The nice thing about hardware is that you can say "put up or shut up" and it
doesn't come off as snarky. Get back to us when you have something better than
Nest, because that's what you have to beat right now.

------
abruzzi
My thermostat recently died so I had to replace it. Looking at my local Home
Depot and Lowes, I could spend $300 for the Nest or $24 for programmable
weekday/weekend device. I would have been happy to pay a premium for better
technology, but a 12x premium was more than I was willing to go.

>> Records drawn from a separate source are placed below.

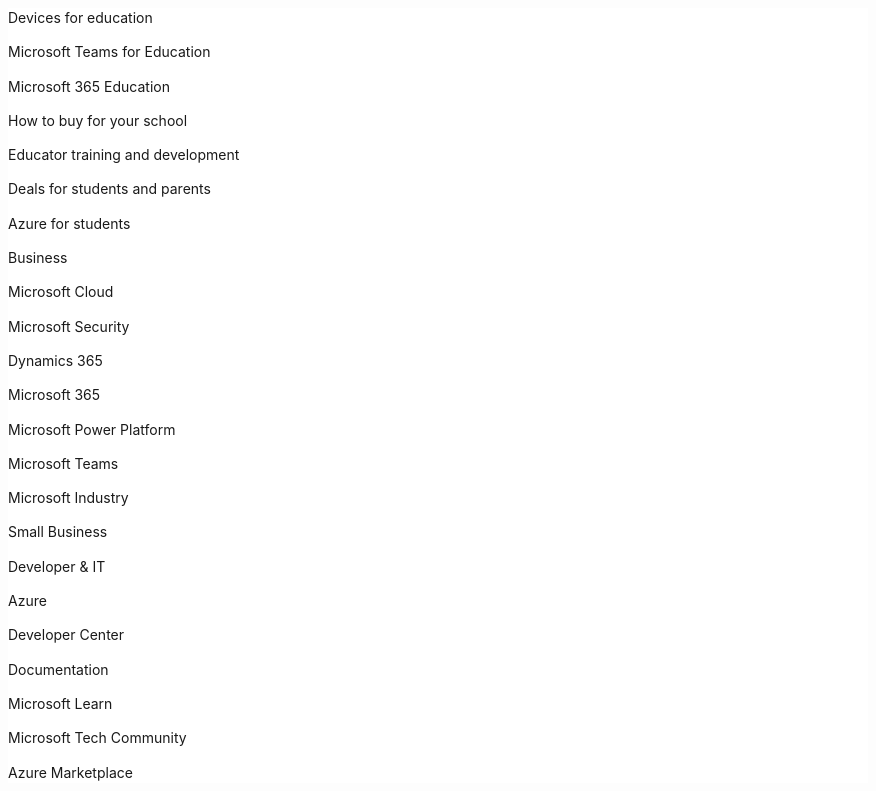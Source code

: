 Devices for education


Microsoft Teams for Education


Microsoft 365 Education


How to buy for your school


Educator training and development


Deals for students and parents


Azure for students






Business


Microsoft Cloud


Microsoft Security


Dynamics 365


Microsoft 365


Microsoft Power Platform


Microsoft Teams


Microsoft Industry


Small Business




Developer & IT


Azure


Developer Center


Documentation


Microsoft Learn


Microsoft Tech Community


Azure Marketplace
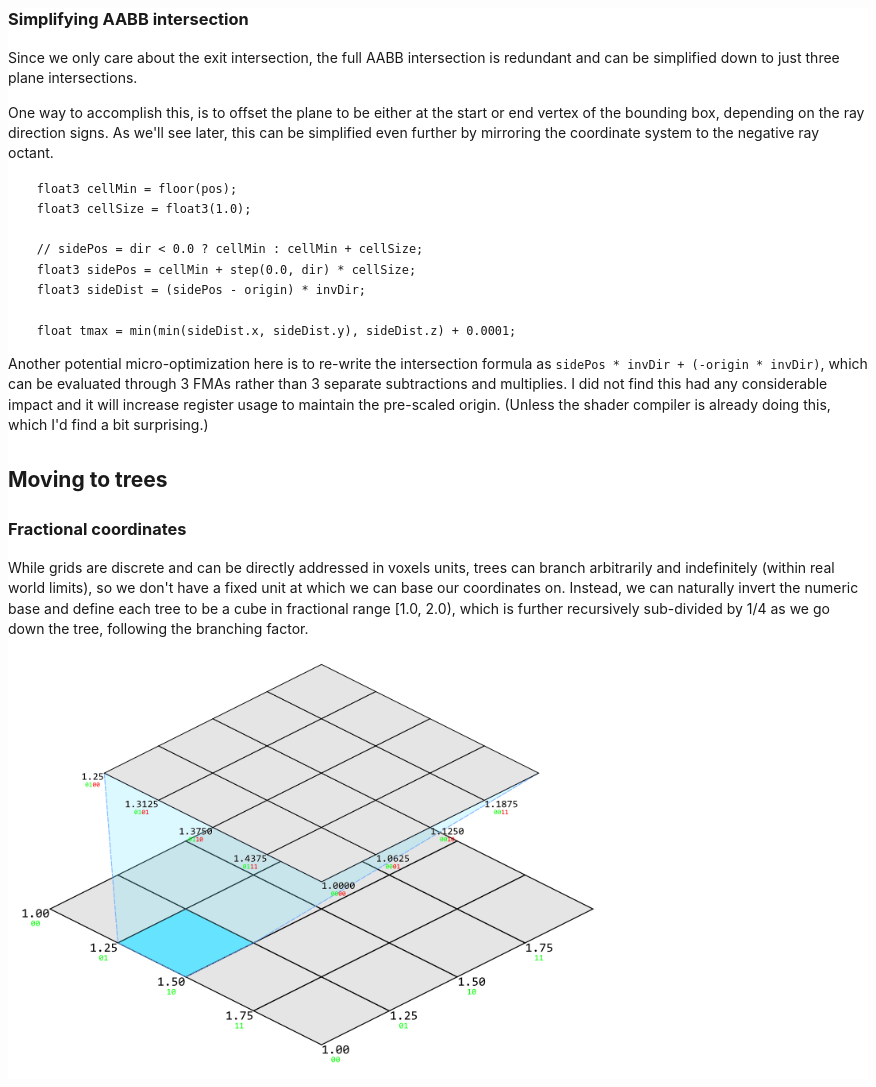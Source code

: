 ### Simplifying AABB intersection 
Since we only care about the exit intersection, the full AABB intersection is redundant and can be simplified down to just three plane intersections.

One way to accomplish this, is to offset the plane to be either at the start or end vertex of the bounding box, depending on the ray direction signs. As we'll see later, this can be simplified even further by mirroring the coordinate system to the negative ray octant.

```hlsl
    float3 cellMin = floor(pos);
    float3 cellSize = float3(1.0);
    
    // sidePos = dir < 0.0 ? cellMin : cellMin + cellSize;
    float3 sidePos = cellMin + step(0.0, dir) * cellSize;
    float3 sideDist = (sidePos - origin) * invDir;

    float tmax = min(min(sideDist.x, sideDist.y), sideDist.z) + 0.0001;
```

Another potential micro-optimization here is to re-write the intersection formula as `sidePos * invDir + (-origin * invDir)`, which can be evaluated through 3 FMAs rather than 3 separate subtractions and multiplies. I did not find this had any considerable impact and it will increase register usage to maintain the pre-scaled origin. (Unless the shader compiler is already doing this, which I'd find a bit surprising.)

## Moving to trees

### Fractional coordinates
While grids are discrete and can be directly addressed in voxels units, trees can branch arbitrarily and indefinitely (within real world limits), so we don't have a fixed unit at which we can base our coordinates on. Instead, we can naturally invert the numeric base and define each tree to be a cube in fractional range [1.0, 2.0), which is further recursively sub-divided by 1/4 as we go down the tree, following the branching factor.

<img src="/assets/voxel-rt/tree_coords.svg" width="600">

Additionally, the Nest would have only been used 3-4 months of the year. I
live in the dry southwest and I use (and prefer) evaporative cooling. None of
the all in one thermostats can control evap coolers. If Nest wanted to
innovate, they could build a remote control box to add this functionality,
then I might consider it a better value.

------
joshuaheard
The article didn't mention the biggest reason people aren't buying Nest, and
the reason I didn't buy one: cost. The Nest thermostat runs around $200 -
$250, while a basic thermostat can be had for around $20. It's the same for
the Nest smoke detector: $99 versus less than $10 for a basic one. As one
experienced in the real estate market, I can say that home builders usually go
with the cheapest solution. And, I don't think consumers are going to rush out
and spend 10x as much for something they already have, or are replacing, no
matter how good it is.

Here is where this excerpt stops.